Wednesday, December 29, 2010

Earth Abides

Earth Abides 1949 small.jpg
This is my first post deviating from the previous four years ... this will be entirely random, and my random thought today is that my daughter, Kathryn, just finished reading "Earth Abides", by George R. Stewart (no relation, I don't think?). This is a book I've had for a couple of years, and I've got an audio version of it (bought it first) and then a hard-copy, paperback version. I used to say that "East of Eden", by Steinbeck, was my favorite book. Now I'm not so sure. I've read and listened to "Earth Abides" three or four times now, and it never seems to get stale. Every time I listen/read this book I discover something new. It's a post-apocalyptic novel, but not in a zombie, burnt out future (Mad Max) kind of way.

A young grad student, Isherwood Williams, is up in the woods near San Francisco. He gets bitten by a rattlesnake, and cannot get off the mountain he's on and suffers through days of sickness.
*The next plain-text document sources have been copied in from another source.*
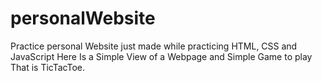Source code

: # personalWebsite
Practice personal Website just made while practicing HTML, CSS and JavaScript
Here Is a Simple View of a Webpage and Simple Game to play That is TicTacToe.

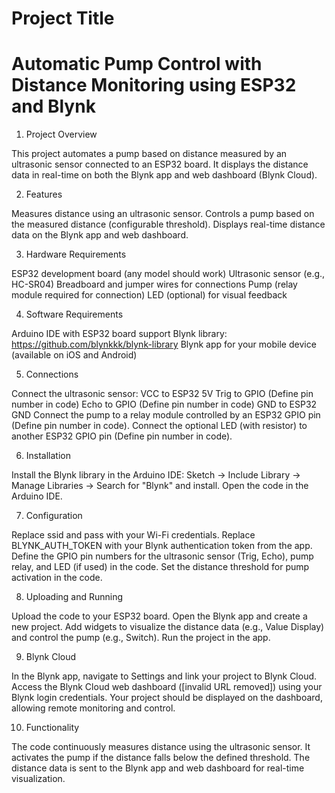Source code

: # Project Title
# Automatic Pump Control with Distance Monitoring using ESP32 and Blynk

1. Project Overview

This project automates a pump based on distance measured by an ultrasonic sensor connected to an ESP32 board. It displays the distance data in real-time on both the Blynk app and web dashboard (Blynk Cloud).

2. Features

Measures distance using an ultrasonic sensor.
Controls a pump based on the measured distance (configurable threshold).
Displays real-time distance data on the Blynk app and web dashboard.

3. Hardware Requirements

ESP32 development board (any model should work)
Ultrasonic sensor (e.g., HC-SR04)
Breadboard and jumper wires for connections
Pump (relay module required for connection)
LED (optional) for visual feedback

4. Software Requirements

Arduino IDE with ESP32 board support
Blynk library: https://github.com/blynkkk/blynk-library
Blynk app for your mobile device (available on iOS and Android)

5. Connections

Connect the ultrasonic sensor:
VCC to ESP32 5V
Trig to GPIO (Define pin number in code)
Echo to GPIO (Define pin number in code)
GND to ESP32 GND
Connect the pump to a relay module controlled by an ESP32 GPIO pin (Define pin number in code).
Connect the optional LED (with resistor) to another ESP32 GPIO pin (Define pin number in code).

6. Installation

Install the Blynk library in the Arduino IDE: Sketch -> Include Library -> Manage Libraries -> Search for "Blynk" and install.
Open the code in the Arduino IDE.

7. Configuration

Replace ssid and pass with your Wi-Fi credentials.
Replace BLYNK_AUTH_TOKEN with your Blynk authentication token from the app.
Define the GPIO pin numbers for the ultrasonic sensor (Trig, Echo), pump relay, and LED (if used) in the code.
Set the distance threshold for pump activation in the code.

8. Uploading and Running

Upload the code to your ESP32 board.
Open the Blynk app and create a new project.
Add widgets to visualize the distance data (e.g., Value Display) and control the pump (e.g., Switch).
Run the project in the app.

9. Blynk Cloud

In the Blynk app, navigate to Settings and link your project to Blynk Cloud.
Access the Blynk Cloud web dashboard ([invalid URL removed]) using your Blynk login credentials.
Your project should be displayed on the dashboard, allowing remote monitoring and control.

10. Functionality

The code continuously measures distance using the ultrasonic sensor.
It activates the pump if the distance falls below the defined threshold.
The distance data is sent to the Blynk app and web dashboard for real-time visualization.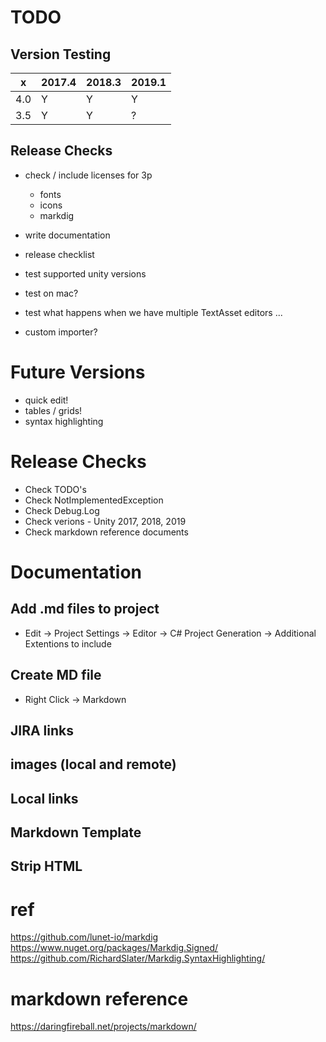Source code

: TODO
==============================================================================

## Version Testing

  x  | 2017.4 | 2018.3 | 2019.1 |
-----|--------|--------|--------|
4.0  |   Y    |   Y    |   Y    |
3.5  |   Y    |   Y    |   ?    |


## Release Checks

* check / include licenses for 3p
  * fonts
  * icons
  * markdig

* write documentation
* release checklist
* test supported unity versions
* test on mac?

* test what happens when we have multiple TextAsset editors ...
* custom importer?


Future Versions
==============================================================================

* quick edit!
* tables / grids!
* syntax highlighting


Release Checks
==============================================================================

* Check TODO's
* Check NotImplementedException
* Check Debug.Log
* Check verions - Unity 2017, 2018, 2019
* Check markdown reference documents


Documentation
==============================================================================


## Add .md files to project

* Edit -> Project Settings -> Editor -> C# Project Generation -> Additional Extentions to include

## Create MD file

* Right Click -> Markdown

## JIRA links
## images (local and remote)
## Local links
## Markdown Template
## Strip HTML

 
ref
==============================================================================

https://github.com/lunet-io/markdig
https://www.nuget.org/packages/Markdig.Signed/
https://github.com/RichardSlater/Markdig.SyntaxHighlighting/


markdown reference
==============================================================================

https://daringfireball.net/projects/markdown/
When he finally gets off the mountain, he discovers that he's all alone - everyone has died from some kind of pandemic while he's been in the back country. This is the story of his life after the event. Who he meets, how they form families and neighborhoods, how their offspring thrive (or not), and how he manages the slow disintegration of technology (while this novel was written in the 50's - it's amazing the amount of technology already around that people depend on - think power grid, flushing toilets, bullets, canned food). The book is epic in it's sweep of the new history, and chronicles Ish's entire life.

I don't know that I'm quite ready to replace "East of Eden" for this book, but I'm tempted.